The `smiles_to_graph` function takes in a SMILES string as input, converts it into an RDKit molecule object, and then returns the input as a DGL graph object. 



In [13]:
def smiles_to_graph(smiles_string):
    """
    Converts SMILES string to graph Data object
    INPUT: SMILES string (str)
    OUTPUT: graph object
    """

    # Convert input into an RDKit molecule object
    mol = Chem.MolFromSmiles(smiles_string)

    
    # Create an adjacency matrix
    adjacency_matrix = np.asmatrix(Chem.GetAdjacencyMatrix(mol))
    # num_nodes = len(adjacency_matrix)
    # Keep only connected nodes 
    nz_adj_matrix = np.nonzero(adjacency_matrix)
    # edge_list = [ ]
    src = []
    dst = []

    for i in range(nz_adj_matrix[0].shape[0]):
      src.append(nz_adj_matrix[0][i])
      dst.append(nz_adj_matrix[1][i])

    graph = dgl.graph((src, dst))
    bidirected_graph = dgl.to_bidirected(graph)
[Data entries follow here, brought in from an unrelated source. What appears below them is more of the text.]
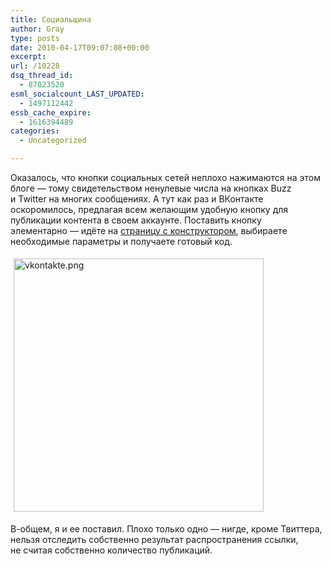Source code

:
 ```yaml
---
title: Социальщина
author: Gray
type: posts
date: 2010-04-17T09:07:08+00:00
excerpt:
url: /10228
dsq_thread_id:
  - 87023520
esml_socialcount_LAST_UPDATED:
  - 1497112442
essb_cache_expire:
  - 1616394489
categories:
  - Uncategorized

---
```








Оказалось, что кнопки социальных сетей неплохо нажимаются на&nbsp;этом блоге&nbsp;&mdash; тому свидетельством ненулевые числа на&nbsp;кнопках Buzz и&nbsp;Twitter на&nbsp;многих сообщениях. А&nbsp;тут как раз и&nbsp;ВКонтакте оскоромилось, предлагая всем желающим удобную кнопку для публикации контента в&nbsp;своем аккаунте. Поставить кнопку элементарно&nbsp;&mdash; идёте на&nbsp;<a href="http://vkontakte.ru/pages.php?act=share" target="_blank">страницу с&nbsp;конструктором</a>, выбираете необходимые параметры и&nbsp;получаете готовый код.

[<img src="https://i0.wp.com/www.searchengines.ru/blog/vkontakte-tm.jpg?resize=400%2C405" width="400" height="405" alt="vkontakte.png" style="margin-top:5px; margin-right:5px; margin-bottom:5px; margin-left:5px;" data-recalc-dims="1" />][1]

<nobr>В-общем</nobr>, я&nbsp;и&nbsp;ее&nbsp;поставил. Плохо только одно&nbsp;&mdash; нигде, кроме Твиттера, нельзя отследить собственно результат распространения ссылки, не&nbsp;считая собственно количество публикаций.

 [1]: https://i0.wp.com/www.searchengines.ru/blog/images/vkontakte.png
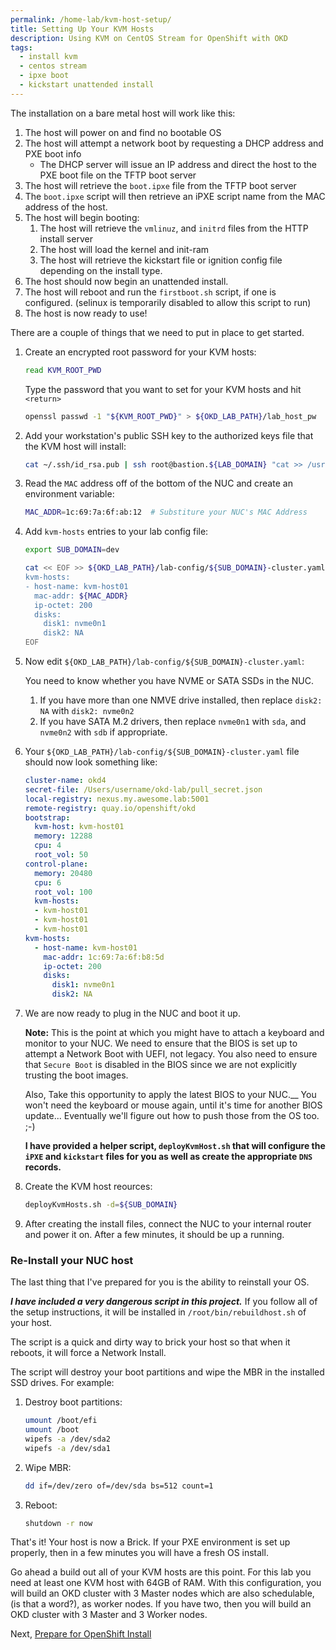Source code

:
 ```yaml
---
permalink: /home-lab/kvm-host-setup/
title: Setting Up Your KVM Hosts
description: Using KVM on CentOS Stream for OpenShift with OKD
tags:
  - install kvm
  - centos stream
  - ipxe boot
  - kickstart unattended install
---
```


The installation on a bare metal host will work like this:

1. The host will power on and find no bootable OS
1. The host will attempt a network boot by requesting a DHCP address and PXE boot info
   * The DHCP server will issue an IP address and direct the host to the PXE boot file on the TFTP boot server
1. The host will retrieve the `boot.ipxe` file from the TFTP boot server
1. The `boot.ipxe` script will then retrieve an iPXE script name from the MAC address of the host.
1. The host will begin booting:
   1. The host will retrieve the `vmlinuz`, and `initrd` files from the HTTP install server
   1. The host will load the kernel and init-ram
   1. The host will retrieve the kickstart file or ignition config file depending on the install type.
1. The host should now begin an unattended install.
1. The host will reboot and run the `firstboot.sh` script, if one is configured.  (selinux is temporarily disabled to allow this script to run)
1. The host is now ready to use!

There are a couple of things that we need to put in place to get started.

1. Create an encrypted root password for your KVM hosts:

   ```bash
   read KVM_ROOT_PWD
   ```

   Type the password that you want to set for your KVM hosts and hit `<return>`

   ```bash
   openssl passwd -1 "${KVM_ROOT_PWD}" > ${OKD_LAB_PATH}/lab_host_pw
   ```

1. Add your workstation's public SSH key to the authorized keys file that the KVM host will install:

   ```bash
   cat ~/.ssh/id_rsa.pub | ssh root@bastion.${LAB_DOMAIN} "cat >> /usr/local/www/install/postinstall/authorized_keys" 
   ```

1. Read the `MAC` address off of the bottom of the NUC and create an environment variable:

   ```bash
   MAC_ADDR=1c:69:7a:6f:ab:12  # Substiture your NUC's MAC Address
   ```

1. Add `kvm-hosts` entries to your lab config file:

   ```bash
   export SUB_DOMAIN=dev
   
   cat << EOF >> ${OKD_LAB_PATH}/lab-config/${SUB_DOMAIN}-cluster.yaml
   kvm-hosts:
   - host-name: kvm-host01
     mac-addr: ${MAC_ADDR}
     ip-octet: 200
     disks:
       disk1: nvme0n1
       disk2: NA
   EOF
   ```

1. Now edit `${OKD_LAB_PATH}/lab-config/${SUB_DOMAIN}-cluster.yaml`: 

   You need to know whether you have NVME or SATA SSDs in the NUC.

   1. If you have more than one NMVE drive installed, then replace `disk2: NA` with `disk2: nvme0n2`
   1. If you have SATA M.2 drivers, then replace `nvme0n1` with `sda`, and `nvme0n2` with `sdb` if appropriate.

1. Your `${OKD_LAB_PATH}/lab-config/${SUB_DOMAIN}-cluster.yaml` file should now look something like:

   ```yaml
   cluster-name: okd4
   secret-file: /Users/username/okd-lab/pull_secret.json
   local-registry: nexus.my.awesome.lab:5001
   remote-registry: quay.io/openshift/okd
   bootstrap:
     kvm-host: kvm-host01
     memory: 12288
     cpu: 4
     root_vol: 50
   control-plane:
     memory: 20480
     cpu: 6
     root_vol: 100
     kvm-hosts:
     - kvm-host01
     - kvm-host01
     - kvm-host01
   kvm-hosts:
     - host-name: kvm-host01
       mac-addr: 1c:69:7a:6f:b8:5d
       ip-octet: 200
       disks:
         disk1: nvme0n1
         disk2: NA
   ```

1. We are now ready to plug in the NUC and boot it up.

   __Note:__  This is the point at which you might have to attach a keyboard and monitor to your NUC.  We need to ensure that the BIOS is set up to attempt a Network Boot with UEFI, not legacy.  You also need to ensure that `Secure Boot` is disabled in the BIOS since we are not explicitly trusting the boot images.

   Also, Take this opportunity to apply the latest BIOS to your NUC.__  You won't need the keyboard or mouse again, until it's time for another BIOS update...  Eventually we'll figure out how to push those from the OS too.  ;-)

   __I have provided a helper script, `deployKvmHost.sh` that will configure the `iPXE` and `kickstart` files for you as well as create the appropriate `DNS` records.__

1. Create the KVM host reources:

   ```bash
   deployKvmHosts.sh -d=${SUB_DOMAIN}
   ```

1. After creating the install files, connect the NUC to your internal router and power it on.  After a few minutes, it should be up a running.

### Re-Install your NUC host

The last thing that I've prepared for you is the ability to reinstall your OS.

__*I have included a very dangerous script in this project.*__  If you follow all of the setup instructions, it will be installed in `/root/bin/rebuildhost.sh` of your host.

The script is a quick and dirty way to brick your host so that when it reboots, it will force a Network Install.

The script will destroy your boot partitions and wipe the MBR in the installed SSD drives.  For example:

1. Destroy boot partitions:

   ```bash
   umount /boot/efi
   umount /boot
   wipefs -a /dev/sda2
   wipefs -a /dev/sda1
   ```

1. Wipe MBR:

   ```bash
   dd if=/dev/zero of=/dev/sda bs=512 count=1
   ```

1. Reboot:

   ```bash
   shutdown -r now
   ```

That's it!  Your host is now a Brick.  If your PXE environment is set up properly, then in a few minutes you will have a fresh OS install.

Go ahead a build out all of your KVM hosts are this point.  For this lab you need at least one KVM host with 64GB of RAM.  With this configuration, you will build an OKD cluster with 3 Master nodes which are also schedulable, (is that a word?), as worker nodes.  If you have two, then you will build an OKD cluster with 3 Master and 3 Worker nodes.

Next, [Prepare for OpenShift Install](/home-lab/prepare-okd-install/)
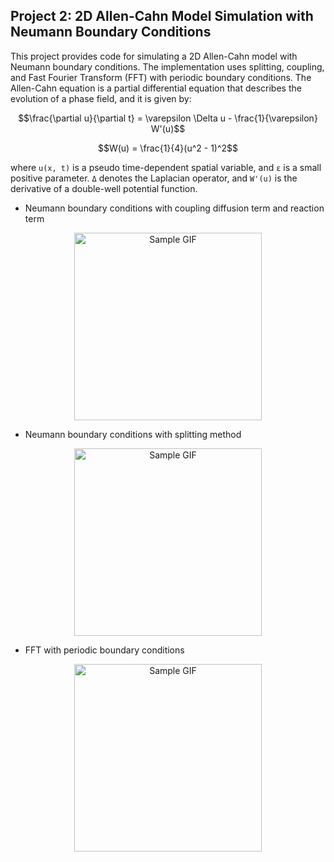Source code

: ## Project 2: 2D Allen-Cahn Model Simulation with Neumann Boundary Conditions

This project provides code for simulating a 2D Allen-Cahn model with Neumann boundary conditions. The implementation uses splitting, coupling, and Fast Fourier Transform (FFT) with periodic boundary conditions.
The Allen-Cahn equation is a partial differential equation that describes the evolution of a phase field, and it is given by:

```math
\frac{\partial u}{\partial t} = \varepsilon \Delta u - \frac{1}{\varepsilon} W'(u)
```

```math
W(u) = \frac{1}{4}(u^2 - 1)^2
```

where `u(x, t)` is a pseudo time-dependent spatial variable, and `ε` is a small positive parameter. `Δ` denotes the Laplacian operator, and `W'(u)` is the derivative of a double-well potential function.


- Neumann boundary conditions with coupling diffusion term and reaction term

<div style="text-align: center">
    <img src="/media/IE_coupling.gif" alt="Sample GIF" width="300" height="300">
</div>

- Neumann boundary conditions with splitting method

<div style="text-align: center">
    <img src="/media/IE_splitting.gif" alt="Sample GIF" width="300" height="300">
</div>

- FFT with periodic boundary conditions

<div style="text-align: center">
    <img src="/media/IE_fft.gif" alt="Sample GIF" width="300" height="300">
</div>
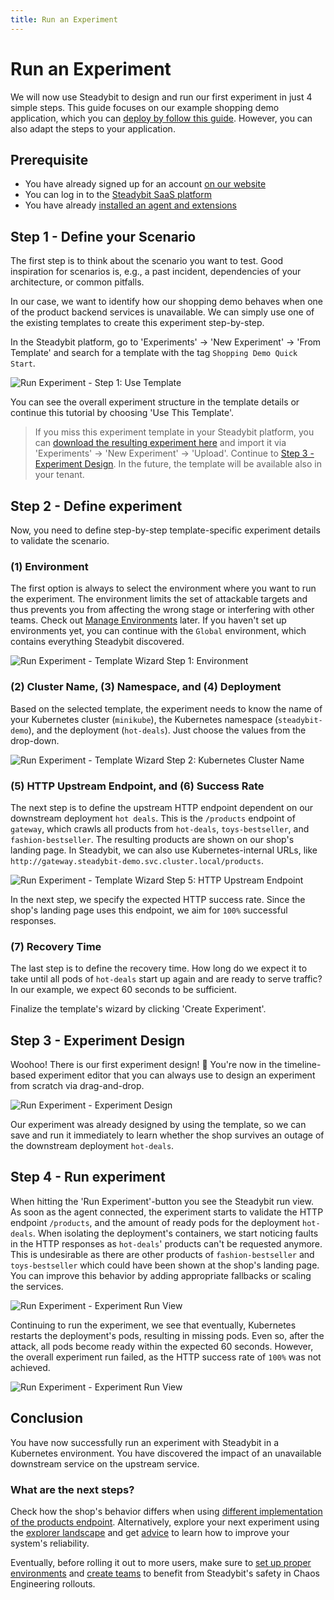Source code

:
 ```yaml
---
title: Run an Experiment
---
```


# Run an Experiment

We will now use Steadybit to design and run our first experiment in just 4 simple steps. This guide focuses on our example shopping demo application, which you can [deploy by follow this guide](../deploy-example-application/). However, you can also adapt the steps to your application.

## Prerequisite

* You have already signed up for an account [on our website](https://signup.steadybit.com)
* You can log in to the [Steadybit SaaS platform](https://platform.steadybit.com)
* You have already [installed an agent and extensions](../set-up-agents/)

## Step 1 - Define your Scenario

The first step is to think about the scenario you want to test. Good inspiration for scenarios is, e.g., a past incident, dependencies of your architecture, or common pitfalls.

In our case, we want to identify how our shopping demo behaves when one of the product backend services is unavailable. We can simply use one of the existing templates to create this experiment step-by-step.

In the Steadybit platform, go to 'Experiments' -> 'New Experiment' -> 'From Template' and search for a template with the tag `Shopping Demo Quick Start`.

![Run Experiment - Step 1: Use Template](run-experiment-step-1.png)

You can see the overall experiment structure in the template details or continue this tutorial by choosing 'Use This Template'.

> If you miss this experiment template in your Steadybit platform, you can [download the resulting experiment here](experiment.json) and import it via 'Experiments' -> 'New Experiment' -> 'Upload'. Continue to [Step 3 - Experiment Design](./#step-3-experiment-design). In the future, the template will be available also in your tenant.

## Step 2 - Define experiment

Now, you need to define step-by-step template-specific experiment details to validate the scenario.

### (1) Environment

The first option is always to select the environment where you want to run the experiment. The environment limits the set of attackable targets and thus prevents you from affecting the wrong stage or interfering with other teams. Check out [Manage Environments](../../install-and-configure/manage-environments/) later. If you haven't set up environments yet, you can continue with the `Global` environment, which contains everything Steadybit discovered.

![Run Experiment - Template Wizard Step 1: Environment](run-experiment-step-2.png)

### (2) Cluster Name, (3) Namespace, and (4) Deployment

Based on the selected template, the experiment needs to know the name of your Kubernetes cluster (`minikube`), the Kubernetes namespace (`steadybit-demo`), and the deployment (`hot-deals`). Just choose the values from the drop-down.

![Run Experiment - Template Wizard Step 2: Kubernetes Cluster Name](run-experiment-step-3.png)

### (5) HTTP Upstream Endpoint, and (6) Success Rate

The next step is to define the upstream HTTP endpoint dependent on our downstream deployment `hot deals`. This is the `/products` endpoint of `gateway`, which crawls all products from `hot-deals`, `toys-bestseller`, and `fashion-bestseller`. The resulting products are shown on our shop's landing page. In Steadybit, we can also use Kubernetes-internal URLs, like `http://gateway.steadybit-demo.svc.cluster.local/products`.

![Run Experiment - Template Wizard Step 5: HTTP Upstream Endpoint](run-experiment-step-4.png)

In the next step, we specify the expected HTTP success rate. Since the shop's landing page uses this endpoint, we aim for `100%` successful responses.

### (7) Recovery Time

The last step is to define the recovery time. How long do we expect it to take until all pods of `hot-deals` start up again and are ready to serve traffic? In our example, we expect 60 seconds to be sufficient.

Finalize the template's wizard by clicking 'Create Experiment'.

## Step 3 - Experiment Design

Woohoo! There is our first experiment design! 🎉 You're now in the timeline-based experiment editor that you can always use to design an experiment from scratch via drag-and-drop.

![Run Experiment - Experiment Design](run-experiment-step-5.png)

Our experiment was already designed by using the template, so we can save and run it immediately to learn whether the shop survives an outage of the downstream deployment `hot-deals`.

## Step 4 - Run experiment

When hitting the 'Run Experiment'-button you see the Steadybit run view. As soon as the agent connected, the experiment starts to validate the HTTP endpoint `/products`, and the amount of ready pods for the deployment `hot-deals`. When isolating the deployment's containers, we start noticing faults in the HTTP responses as `hot-deals`' products can't be requested anymore. This is undesirable as there are other products of `fashion-bestseller` and `toys-bestseller` which could have been shown at the shop's landing page. You can improve this behavior by adding appropriate fallbacks or scaling the services.

![Run Experiment - Experiment Run View](run-experiment-step-6.png)

Continuing to run the experiment, we see that eventually, Kubernetes restarts the deployment's pods, resulting in missing pods. Even so, after the attack, all pods become ready within the expected 60 seconds. However, the overall experiment run failed, as the HTTP success rate of `100%` was not achieved.

![Run Experiment - Experiment Run View](run-experiment-step-7.png)

## Conclusion

You have now successfully run an experiment with Steadybit in a Kubernetes environment. You have discovered the impact of an unavailable downstream service on the upstream service.

### What are the next steps?

Check how the shop's behavior differs when using [different implementation of the products endpoint](https://github.com/steadybit/shopping-demo?tab=readme-ov-file#products-rest-endpoint). Alternatively, explore your next experiment using the [explorer landscape](../../use-steadybit/explorer/landscape.md) and get [advice](../../use-steadybit/explorer/advice.md) to learn how to improve your system's reliability.

Eventually, before rolling it out to more users, make sure to [set up proper environments](../../install-and-configure/manage-environments/) and [create teams](../../install-and-configure/manage-teams-and-users/) to benefit from Steadybit's safety in Chaos Engineering rollouts.
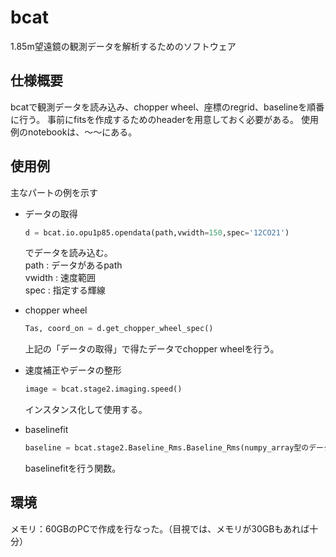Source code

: # bcat
1.85m望遠鏡の観測データを解析するためのソフトウェア

## 仕様概要
bcatで観測データを読み込み、chopper wheel、座標のregrid、baselineを順番に行う。
事前にfitsを作成するためのheaderを用意しておく必要がある。
使用例のnotebookは、〜〜にある。

## 使用例
主なパートの例を示す

- データの取得
    ```python
    d = bcat.io.opu1p85.opendata(path,vwidth=150,spec='12CO21')
    ```


    でデータを読み込む。  
    path : データがあるpath  
    vwidth : 速度範囲  
    spec : 指定する輝線  

- chopper wheel
    ```python
    Tas, coord_on = d.get_chopper_wheel_spec()
    ```
    上記の「データの取得」で得たデータでchopper wheelを行う。


- 速度補正やデータの整形
    ```python
    image = bcat.stage2.imaging.speed()
    ```
    インスタンス化して使用する。


- baselinefit
    ```python
    baseline = bcat.stage2.Baseline_Rms.Baseline_Rms(numpy_array型のデータ, 速度)
    ```
    baselinefitを行う関数。

## 環境
メモリ：60GBのPCで作成を行なった。（目視では、メモリが30GBもあれば十分）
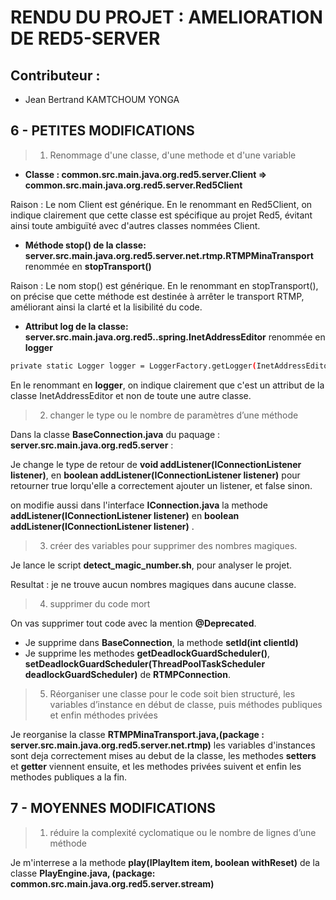# RENDU DU PROJET : AMELIORATION DE RED5-SERVER


## Contributeur :

- Jean Bertrand KAMTCHOUM YONGA


## 6 - PETITES MODIFICATIONS 

>1. Renommage d'une classe, d'une methode et d'une variable

- **Classe : common.src.main.java.org.red5.server.Client => common.src.main.java.org.red5.server.Red5Client**

Raison : Le nom Client est générique. En le renommant en Red5Client, on indique clairement que cette classe est spécifique au projet Red5, évitant ainsi toute ambiguïté avec d'autres classes nommées Client.

- **Méthode stop() de la classe:  server.src.main.java.org.red5.server.net.rtmp.RTMPMinaTransport** renommée en **stopTransport()**

Raison : Le nom stop() est générique. En le renommant en stopTransport(), on précise que cette méthode est destinée à arrêter le transport RTMP, améliorant ainsi la clarté et la lisibilité du code.


- **Attribut log de la classe: server.src.main.java.org.red5..spring.InetAddressEditor** renommée en **logger**

```bash
private static Logger logger = LoggerFactory.getLogger(InetAddressEditor.class);
```

En le renommant en **logger**, on indique clairement que c'est un attribut de la classe InetAddressEditor et non de toute une autre classe.

>2. changer le type ou le nombre de paramètres d’une méthode

Dans la classe **BaseConnection.java** du paquage : **server.src.main.java.org.red5.server** : 

Je change le type de retour de **void addListener(IConnectionListener listener)**, en **boolean addListener(IConnectionListener listener)** pour retourner true lorqu'elle a correctement ajouter un listener, et false sinon.

on modifie aussi dans l'interface **IConnection.java** la methode **addListener(IConnectionListener listener)** en **boolean addListener(IConnectionListener listener)** .


>3. créer des variables pour supprimer des nombres magiques.

Je lance le script **detect_magic_number.sh**, pour analyser le projet.

Resultat : je ne trouve aucun nombres magiques dans aucune classe.


>4. supprimer du code mort

On vas supprimer tout code avec la mention **@Deprecated**.

- Je supprime dans **BaseConnection**, la methode **setId(int clientId)** 
- Je supprime les methodes **getDeadlockGuardScheduler()**, **setDeadlockGuardScheduler(ThreadPoolTaskScheduler deadlockGuardScheduler)** de **RTMPConnection**.

>5. Réorganiser une classe pour le code soit bien structuré, les variables d’instance en début de classe, puis méthodes publiques et enfin méthodes privées

Je reorganise la classe **RTMPMinaTransport.java,(package : server.src.main.java.org.red5.server.net.rtmp)** les variables d'instances sont deja correctement mises au debut de la classe, les methodes **setters** et **getter** viennent ensuite, et les methodes privées suivent et enfin les methodes publiques a la fin.

## 7 - MOYENNES MODIFICATIONS

>1. réduire la complexité cyclomatique ou le nombre de lignes d’une méthode

Je m'interrese a la methode **play(IPlayItem item, boolean withReset)** de la classe **PlayEngine.java, (package: common.src.main.java.org.red5.server.stream)**
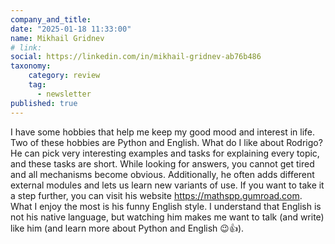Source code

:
 ```yaml
---
company_and_title: 
date: "2025-01-18 11:33:00"
name: Mikhail Gridnev
# link:
social: https://linkedin.com/in/mikhail-gridnev-ab76b486
taxonomy:
    category: review
    tag:
      - newsletter
published: true
---
```


I have some hobbies that help me keep my good mood and interest in life. Two of these hobbies are Python and English. What do I like about Rodrigo? He can pick very interesting examples and tasks for explaining every topic, and these tasks are short. While looking for answers, you cannot get tired and all mechanisms become obvious. Additionally, he often adds different external modules and lets us learn new variants of use. If you want to take it a step further, you can visit his website https://mathspp.gumroad.com. What I enjoy the most is his funny English style. I understand that English is not his native language, but watching him makes me want to talk (and write) like him (and learn more about Python and English 😉👍).
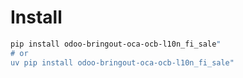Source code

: # Install

```bash
pip install odoo-bringout-oca-ocb-l10n_fi_sale"
# or
uv pip install odoo-bringout-oca-ocb-l10n_fi_sale"
```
    return bidirected_graph

Here are two examples demonstrating the DGL graph representation of a given SMILES string.

In [14]:
print(smiles_to_graph("COC(=O)OC"))

Graph(num_nodes=6, num_edges=10,
      ndata_schemes={}
      edata_schemes={})


In [15]:
print(smiles_to_graph("CC(CC(=O)OC1CC2C(C1(C)CC2)(C)C)C"))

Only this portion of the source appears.